• [WHAT YOU SHOULD DO]: Search the material for the string "Groovy" and reply with how many lines contain it, nothing else.

• [INFORMATION SUPPLIED]:

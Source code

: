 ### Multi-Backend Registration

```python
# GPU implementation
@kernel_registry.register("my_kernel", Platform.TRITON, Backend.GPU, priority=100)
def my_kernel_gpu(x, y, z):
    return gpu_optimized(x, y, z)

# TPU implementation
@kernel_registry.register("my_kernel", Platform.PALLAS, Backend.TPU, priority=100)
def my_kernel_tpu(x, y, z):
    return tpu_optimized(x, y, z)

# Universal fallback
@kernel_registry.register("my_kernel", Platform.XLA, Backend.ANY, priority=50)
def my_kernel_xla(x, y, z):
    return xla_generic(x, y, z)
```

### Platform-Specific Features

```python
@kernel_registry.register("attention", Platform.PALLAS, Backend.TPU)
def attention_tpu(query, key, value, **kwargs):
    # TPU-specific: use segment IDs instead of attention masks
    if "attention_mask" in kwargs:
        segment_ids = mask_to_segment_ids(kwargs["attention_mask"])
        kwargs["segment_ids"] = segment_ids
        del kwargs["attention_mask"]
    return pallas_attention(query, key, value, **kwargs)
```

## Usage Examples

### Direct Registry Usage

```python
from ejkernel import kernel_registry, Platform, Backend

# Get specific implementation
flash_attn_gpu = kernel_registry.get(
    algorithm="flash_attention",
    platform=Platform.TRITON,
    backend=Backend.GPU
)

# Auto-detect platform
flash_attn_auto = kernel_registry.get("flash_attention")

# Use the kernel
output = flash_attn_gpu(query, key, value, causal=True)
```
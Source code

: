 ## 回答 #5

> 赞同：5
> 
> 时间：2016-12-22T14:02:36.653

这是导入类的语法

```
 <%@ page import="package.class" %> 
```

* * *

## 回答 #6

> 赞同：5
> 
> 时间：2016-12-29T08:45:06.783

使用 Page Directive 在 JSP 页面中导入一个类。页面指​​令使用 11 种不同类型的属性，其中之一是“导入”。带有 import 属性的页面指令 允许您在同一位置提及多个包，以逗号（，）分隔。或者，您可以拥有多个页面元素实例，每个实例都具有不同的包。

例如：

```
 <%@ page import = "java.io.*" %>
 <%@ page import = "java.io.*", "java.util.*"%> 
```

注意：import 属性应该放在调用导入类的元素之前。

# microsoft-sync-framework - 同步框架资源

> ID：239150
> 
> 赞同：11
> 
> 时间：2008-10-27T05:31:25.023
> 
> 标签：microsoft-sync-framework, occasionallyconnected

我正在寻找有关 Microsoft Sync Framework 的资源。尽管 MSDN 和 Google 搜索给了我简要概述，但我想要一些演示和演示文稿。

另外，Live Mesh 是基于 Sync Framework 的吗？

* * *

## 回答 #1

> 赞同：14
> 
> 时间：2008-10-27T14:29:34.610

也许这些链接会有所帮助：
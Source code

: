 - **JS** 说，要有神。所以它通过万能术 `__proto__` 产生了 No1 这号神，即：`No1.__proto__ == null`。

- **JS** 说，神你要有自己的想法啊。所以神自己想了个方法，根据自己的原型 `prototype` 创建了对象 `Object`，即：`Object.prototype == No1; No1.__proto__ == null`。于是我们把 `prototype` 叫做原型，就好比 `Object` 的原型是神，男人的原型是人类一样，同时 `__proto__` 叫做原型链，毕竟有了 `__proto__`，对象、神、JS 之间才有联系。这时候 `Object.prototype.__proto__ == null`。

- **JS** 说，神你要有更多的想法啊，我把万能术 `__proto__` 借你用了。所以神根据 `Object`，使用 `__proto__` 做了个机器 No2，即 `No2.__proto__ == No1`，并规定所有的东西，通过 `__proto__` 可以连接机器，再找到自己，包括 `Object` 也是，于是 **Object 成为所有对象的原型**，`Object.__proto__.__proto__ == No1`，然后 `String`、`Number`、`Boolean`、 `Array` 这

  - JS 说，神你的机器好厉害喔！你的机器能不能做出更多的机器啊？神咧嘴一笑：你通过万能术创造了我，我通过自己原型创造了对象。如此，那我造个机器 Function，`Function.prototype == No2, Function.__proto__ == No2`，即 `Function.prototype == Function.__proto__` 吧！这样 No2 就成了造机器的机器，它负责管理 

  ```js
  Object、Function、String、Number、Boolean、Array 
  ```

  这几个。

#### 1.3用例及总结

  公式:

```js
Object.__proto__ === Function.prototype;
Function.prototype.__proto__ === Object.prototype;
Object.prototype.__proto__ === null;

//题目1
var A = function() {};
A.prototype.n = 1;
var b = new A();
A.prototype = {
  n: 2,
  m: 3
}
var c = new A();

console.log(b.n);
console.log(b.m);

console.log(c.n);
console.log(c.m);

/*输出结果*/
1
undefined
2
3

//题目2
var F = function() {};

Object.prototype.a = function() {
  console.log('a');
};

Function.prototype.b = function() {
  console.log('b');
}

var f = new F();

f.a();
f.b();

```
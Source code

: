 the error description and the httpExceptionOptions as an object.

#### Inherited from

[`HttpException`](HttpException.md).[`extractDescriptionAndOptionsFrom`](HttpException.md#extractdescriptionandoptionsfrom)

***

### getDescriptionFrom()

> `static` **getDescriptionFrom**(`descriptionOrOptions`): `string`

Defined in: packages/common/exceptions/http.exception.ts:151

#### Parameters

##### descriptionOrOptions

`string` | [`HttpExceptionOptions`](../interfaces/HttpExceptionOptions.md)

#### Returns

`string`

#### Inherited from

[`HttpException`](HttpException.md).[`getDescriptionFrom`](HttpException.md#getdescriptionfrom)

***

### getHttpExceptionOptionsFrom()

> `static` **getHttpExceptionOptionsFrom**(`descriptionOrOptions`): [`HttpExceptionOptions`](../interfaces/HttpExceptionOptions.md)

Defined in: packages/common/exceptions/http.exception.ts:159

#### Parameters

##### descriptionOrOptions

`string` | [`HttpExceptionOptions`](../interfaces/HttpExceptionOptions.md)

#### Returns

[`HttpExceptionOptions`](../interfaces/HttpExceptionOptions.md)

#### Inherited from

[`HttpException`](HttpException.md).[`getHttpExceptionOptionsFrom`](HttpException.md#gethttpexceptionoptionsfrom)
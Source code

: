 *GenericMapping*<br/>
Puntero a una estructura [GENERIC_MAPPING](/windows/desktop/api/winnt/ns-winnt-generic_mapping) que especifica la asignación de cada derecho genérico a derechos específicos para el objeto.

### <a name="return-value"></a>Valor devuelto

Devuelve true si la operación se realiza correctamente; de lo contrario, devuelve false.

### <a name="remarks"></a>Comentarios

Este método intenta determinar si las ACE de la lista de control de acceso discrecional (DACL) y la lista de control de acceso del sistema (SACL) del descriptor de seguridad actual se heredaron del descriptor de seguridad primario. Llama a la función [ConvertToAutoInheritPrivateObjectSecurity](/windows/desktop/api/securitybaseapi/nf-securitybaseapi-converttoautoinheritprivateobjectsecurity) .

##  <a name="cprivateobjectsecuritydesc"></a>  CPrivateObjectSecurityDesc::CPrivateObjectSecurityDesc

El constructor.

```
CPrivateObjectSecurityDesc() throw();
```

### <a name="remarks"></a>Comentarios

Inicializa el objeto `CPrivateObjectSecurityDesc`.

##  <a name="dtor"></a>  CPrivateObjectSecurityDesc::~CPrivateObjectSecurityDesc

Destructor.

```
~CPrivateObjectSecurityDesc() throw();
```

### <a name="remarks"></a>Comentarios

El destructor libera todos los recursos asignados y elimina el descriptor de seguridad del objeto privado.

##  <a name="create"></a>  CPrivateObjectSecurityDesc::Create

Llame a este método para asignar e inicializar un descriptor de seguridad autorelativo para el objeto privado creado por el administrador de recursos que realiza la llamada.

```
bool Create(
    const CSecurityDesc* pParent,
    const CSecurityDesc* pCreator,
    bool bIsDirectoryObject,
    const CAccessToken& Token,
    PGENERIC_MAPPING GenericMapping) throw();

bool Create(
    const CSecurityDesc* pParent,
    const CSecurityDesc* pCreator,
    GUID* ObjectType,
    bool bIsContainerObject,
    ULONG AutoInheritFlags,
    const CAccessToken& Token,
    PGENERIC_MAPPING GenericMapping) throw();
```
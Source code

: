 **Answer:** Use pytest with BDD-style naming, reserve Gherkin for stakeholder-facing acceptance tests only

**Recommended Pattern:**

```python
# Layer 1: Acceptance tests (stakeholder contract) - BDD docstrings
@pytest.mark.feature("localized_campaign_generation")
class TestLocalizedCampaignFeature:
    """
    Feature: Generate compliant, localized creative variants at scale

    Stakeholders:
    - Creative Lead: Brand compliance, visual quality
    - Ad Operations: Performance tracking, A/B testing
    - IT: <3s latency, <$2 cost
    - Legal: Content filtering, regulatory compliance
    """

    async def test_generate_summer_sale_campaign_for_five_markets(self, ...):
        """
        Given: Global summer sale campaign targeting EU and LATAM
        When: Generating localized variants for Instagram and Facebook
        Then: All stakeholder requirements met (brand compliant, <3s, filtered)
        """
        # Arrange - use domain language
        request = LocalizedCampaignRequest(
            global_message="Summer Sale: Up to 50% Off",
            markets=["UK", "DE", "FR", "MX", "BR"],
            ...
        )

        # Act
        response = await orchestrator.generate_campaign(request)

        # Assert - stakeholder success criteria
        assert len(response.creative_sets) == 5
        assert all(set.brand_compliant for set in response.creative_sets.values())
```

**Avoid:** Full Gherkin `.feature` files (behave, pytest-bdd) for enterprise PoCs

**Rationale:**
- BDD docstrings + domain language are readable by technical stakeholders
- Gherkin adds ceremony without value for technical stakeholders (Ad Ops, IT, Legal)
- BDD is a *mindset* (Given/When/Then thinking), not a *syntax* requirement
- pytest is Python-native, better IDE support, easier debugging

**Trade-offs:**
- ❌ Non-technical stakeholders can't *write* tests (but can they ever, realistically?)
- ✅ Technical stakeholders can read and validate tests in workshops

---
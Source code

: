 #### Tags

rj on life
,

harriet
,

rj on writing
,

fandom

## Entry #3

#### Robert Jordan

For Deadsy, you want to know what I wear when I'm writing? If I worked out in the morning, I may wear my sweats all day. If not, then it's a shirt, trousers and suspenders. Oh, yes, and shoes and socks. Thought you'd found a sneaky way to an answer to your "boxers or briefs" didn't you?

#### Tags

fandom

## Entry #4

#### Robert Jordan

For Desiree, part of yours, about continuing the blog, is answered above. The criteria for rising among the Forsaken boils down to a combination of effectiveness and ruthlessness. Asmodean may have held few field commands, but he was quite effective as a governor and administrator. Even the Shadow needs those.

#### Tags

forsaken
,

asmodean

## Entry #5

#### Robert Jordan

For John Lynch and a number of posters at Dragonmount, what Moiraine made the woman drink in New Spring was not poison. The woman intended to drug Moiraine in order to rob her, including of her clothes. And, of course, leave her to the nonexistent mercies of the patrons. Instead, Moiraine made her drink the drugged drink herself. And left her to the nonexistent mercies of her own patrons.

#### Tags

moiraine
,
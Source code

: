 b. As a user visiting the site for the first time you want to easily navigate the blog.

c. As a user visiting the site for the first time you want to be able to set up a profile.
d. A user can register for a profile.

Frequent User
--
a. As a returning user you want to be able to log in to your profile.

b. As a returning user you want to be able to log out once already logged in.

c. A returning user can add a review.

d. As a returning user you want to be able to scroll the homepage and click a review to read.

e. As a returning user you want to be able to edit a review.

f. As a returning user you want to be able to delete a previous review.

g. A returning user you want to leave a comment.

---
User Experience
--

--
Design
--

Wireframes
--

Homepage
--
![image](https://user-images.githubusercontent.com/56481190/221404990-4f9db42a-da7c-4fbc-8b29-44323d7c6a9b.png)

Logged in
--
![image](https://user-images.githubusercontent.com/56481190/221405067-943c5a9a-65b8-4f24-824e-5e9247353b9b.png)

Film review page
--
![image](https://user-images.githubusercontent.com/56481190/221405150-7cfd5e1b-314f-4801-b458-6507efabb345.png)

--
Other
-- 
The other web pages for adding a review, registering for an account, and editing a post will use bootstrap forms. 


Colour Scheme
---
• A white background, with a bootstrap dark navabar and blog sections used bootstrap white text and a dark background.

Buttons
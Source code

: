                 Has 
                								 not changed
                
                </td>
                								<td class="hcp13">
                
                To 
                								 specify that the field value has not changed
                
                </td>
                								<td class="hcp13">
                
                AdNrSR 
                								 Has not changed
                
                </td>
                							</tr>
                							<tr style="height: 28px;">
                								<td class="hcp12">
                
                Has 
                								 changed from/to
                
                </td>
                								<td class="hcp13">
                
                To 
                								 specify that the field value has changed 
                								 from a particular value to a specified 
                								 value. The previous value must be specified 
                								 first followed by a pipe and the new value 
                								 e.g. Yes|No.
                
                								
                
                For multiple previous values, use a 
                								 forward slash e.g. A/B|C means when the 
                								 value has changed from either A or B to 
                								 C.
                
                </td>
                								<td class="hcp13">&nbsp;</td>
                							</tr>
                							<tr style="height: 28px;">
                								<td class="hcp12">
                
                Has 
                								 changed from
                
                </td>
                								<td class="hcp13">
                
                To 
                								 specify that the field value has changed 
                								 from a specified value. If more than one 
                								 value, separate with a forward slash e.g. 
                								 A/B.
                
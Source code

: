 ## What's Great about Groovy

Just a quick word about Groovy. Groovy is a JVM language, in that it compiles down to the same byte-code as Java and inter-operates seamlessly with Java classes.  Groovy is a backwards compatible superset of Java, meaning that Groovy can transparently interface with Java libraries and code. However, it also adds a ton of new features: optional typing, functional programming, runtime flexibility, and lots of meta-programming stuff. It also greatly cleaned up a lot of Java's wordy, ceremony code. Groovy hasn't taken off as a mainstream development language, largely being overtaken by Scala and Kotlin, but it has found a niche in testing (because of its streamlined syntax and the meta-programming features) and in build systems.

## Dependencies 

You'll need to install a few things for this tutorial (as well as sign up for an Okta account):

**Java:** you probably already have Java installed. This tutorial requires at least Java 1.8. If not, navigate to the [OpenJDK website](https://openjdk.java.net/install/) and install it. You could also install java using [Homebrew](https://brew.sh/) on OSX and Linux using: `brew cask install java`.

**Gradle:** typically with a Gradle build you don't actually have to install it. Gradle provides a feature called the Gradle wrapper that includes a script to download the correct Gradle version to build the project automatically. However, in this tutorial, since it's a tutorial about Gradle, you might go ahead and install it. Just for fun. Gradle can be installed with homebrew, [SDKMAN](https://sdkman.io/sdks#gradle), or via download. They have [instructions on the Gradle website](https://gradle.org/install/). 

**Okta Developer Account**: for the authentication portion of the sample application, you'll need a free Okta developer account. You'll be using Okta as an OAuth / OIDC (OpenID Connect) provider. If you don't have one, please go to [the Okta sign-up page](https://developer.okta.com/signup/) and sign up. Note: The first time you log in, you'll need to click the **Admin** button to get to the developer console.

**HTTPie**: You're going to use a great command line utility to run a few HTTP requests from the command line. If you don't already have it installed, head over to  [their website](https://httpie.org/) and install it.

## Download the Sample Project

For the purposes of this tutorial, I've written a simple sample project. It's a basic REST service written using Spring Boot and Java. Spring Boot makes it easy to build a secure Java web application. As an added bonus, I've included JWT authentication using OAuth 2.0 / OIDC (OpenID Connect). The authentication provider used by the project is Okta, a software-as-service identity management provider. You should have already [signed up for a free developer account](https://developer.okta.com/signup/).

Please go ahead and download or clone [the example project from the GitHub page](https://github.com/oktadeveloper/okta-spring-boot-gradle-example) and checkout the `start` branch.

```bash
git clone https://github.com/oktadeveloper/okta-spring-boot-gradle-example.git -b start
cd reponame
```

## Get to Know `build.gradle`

• [OUTPUT FOR THIS EXERCISE]: 2